DATA SUPPLIED Block Start

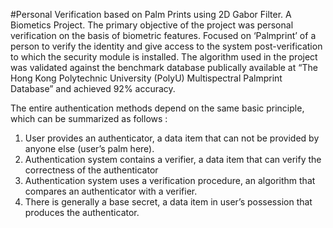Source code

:#Personal Verification based on Palm Prints using 2D Gabor Filter. 
A Biometics Project. The primary objective of the project was personal verification on the basis of biometric features. 
Focused on ‘Palmprint’ of a person to verify the identity and give access to the system post-verification to which the 
security module is installed. The algorithm used in the project was validated against the benchmark database publically 
available at “The Hong Kong Polytechnic University (PolyU) Multispectral Palmprint Database” and achieved 92% accuracy.


The entire authentication methods depend on the same basic principle, which can be summarized as follows :
1) User provides an authenticator, a data item that can not be provided by anyone else (user’s palm here).
2) Authentication system contains a verifier, a data item that can verify the correctness of the authenticator
3) Authentication system uses a verification procedure, an algorithm that compares an authenticator with a verifier.
4) There is generally a base secret, a data item in user’s possession that	produces the authenticator.

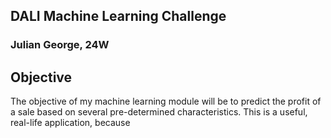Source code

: ## DALI Machine Learning Challenge

### Julian George, 24W

## Objective

The objective of my machine learning module will be to predict the profit of a sale based on several pre-determined characteristics. This is a useful, real-life application, because
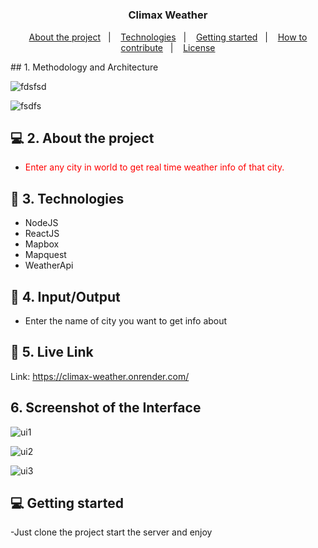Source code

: <h1 align="center">
	<!--
    Here you can put a logo, the following formatt is recommended:
    <img alt="Logo" src=".github/logo.png" width="200px" /> 
  -->
</h1>

<h3 align="center">
  Climax Weather
</h3>

<p align="center">
  <a href="#-about-the-project">About the project</a>&nbsp;&nbsp;&nbsp;|&nbsp;&nbsp;&nbsp;
  <a href="#-technologies">Technologies</a>&nbsp;&nbsp;&nbsp;|&nbsp;&nbsp;&nbsp;
  <a href="#-technologies">Getting started</a>&nbsp;&nbsp;&nbsp;|&nbsp;&nbsp;&nbsp;
  <a href="#-how-to-contribute">How to contribute</a>&nbsp;&nbsp;&nbsp;|&nbsp;&nbsp;&nbsp;
  <a href="#-license">License</a>
</p>
## 1. Methodology and Architecture

![fdsfsd](https://user-images.githubusercontent.com/69333094/208025303-e5a34405-6ab4-4758-ae0d-1e41e015eaca.jpg)

![fsdfs](https://user-images.githubusercontent.com/69333094/208025141-99ad2685-8d6b-4b1f-8dd3-758b05e18288.jpg)

## 💻 2. About the project 

- <p style="color: red;">Enter any city in world to get real time weather info of that city.

</p>

## 🚀 3. Technologies 

- NodeJS
- ReactJS
- Mapbox
- Mapquest
- WeatherApi

## 🚀 4. Input/Output
 - Enter the name of city you want to get info about

## 🚀  5. Live Link
Link: https://climax-weather.onrender.com/


## 6. Screenshot of the Interface
![ui1](https://user-images.githubusercontent.com/69333094/208024524-c7b5116d-a448-4c50-8927-9a416ca80536.jpg)

![ui2](https://user-images.githubusercontent.com/69333094/208024532-7ea6346a-7f23-4632-a726-ee751f166af5.jpg)

![ui3](https://user-images.githubusercontent.com/69333094/208024535-c2d340ef-27bf-4e2a-8e98-92b251ced400.jpg)

## 💻 Getting started

-Just clone the project start the server and enjoy

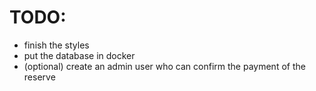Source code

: # TODO: 
- finish the styles
- put the database in docker
- (optional) create an admin user who can confirm the payment of the reserve
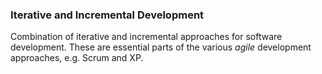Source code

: ### Iterative and Incremental Development

Combination of iterative and incremental approaches for software development.
These are essential parts of the various _agile_ development approaches,
e.g. Scrum and XP.

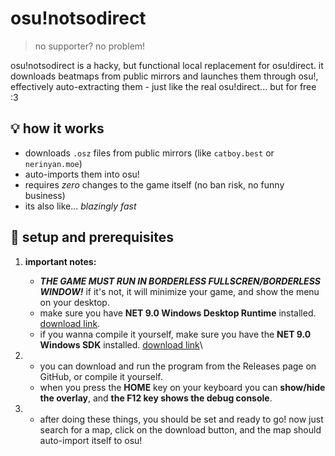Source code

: # osu!notsodirect

> no supporter? no problem!

osu!notsodirect is a hacky, but functional local replacement for osu!direct.
it downloads beatmaps from public mirrors and launches them through osu!, effectively auto-extracting them - just like the real osu!direct... but for free :3

## 💡 how it works

- downloads `.osz` files from public mirrors (like `catboy.best` or `nerinyan.moe`)
- auto-imports them into osu!
- requires *zero* changes to the game itself (no ban risk, no funny business)
- its also like... *blazingly fast*

## 🧱 setup and prerequisites
1.  **important notes:**
    -   ***THE GAME MUST RUN IN BORDERLESS FULLSCREN/BORDERLESS WINDOW!*** if it's not, it will minimize your game, and show the menu on your desktop.
    -   make sure you have **NET 9.0 Windows Desktop Runtime** installed. [download link](https://builds.dotnet.microsoft.com/dotnet/WindowsDesktop/9.0.4/windowsdesktop-runtime-9.0.4-win-x64.exe).
    -   if you wanna compile it yourself, make sure you have the **NET 9.0 Windows SDK** installed. [download link](https://builds.dotnet.microsoft.com/dotnet/Sdk/9.0.203/dotnet-sdk-9.0.203-win-x64.exe)\

2.
    -   you can download and run the program from the Releases page on GitHub, or compile it yourself.
    -   when you press the **HOME** key on your keyboard you can **show/hide the overlay**, and **the F12 key shows the debug console**.

3.
    -   after doing these things, you should be set and ready to go! now just search for a map, click on the download button, and the map should auto-import itself to osu!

DATA SUPPLIED Block End

WHAT IS EXPECTED: "show" is the word to look for; copy every line of the data that has it.

RESULT OF THIS TASK:
    -   ***THE GAME MUST RUN IN BORDERLESS FULLSCREN/BORDERLESS WINDOW!*** if it's not, it will minimize your game, and show the menu on your desktop.
    -   when you press the **HOME** key on your keyboard you can **show/hide the overlay**, and **the F12 key shows the debug console**.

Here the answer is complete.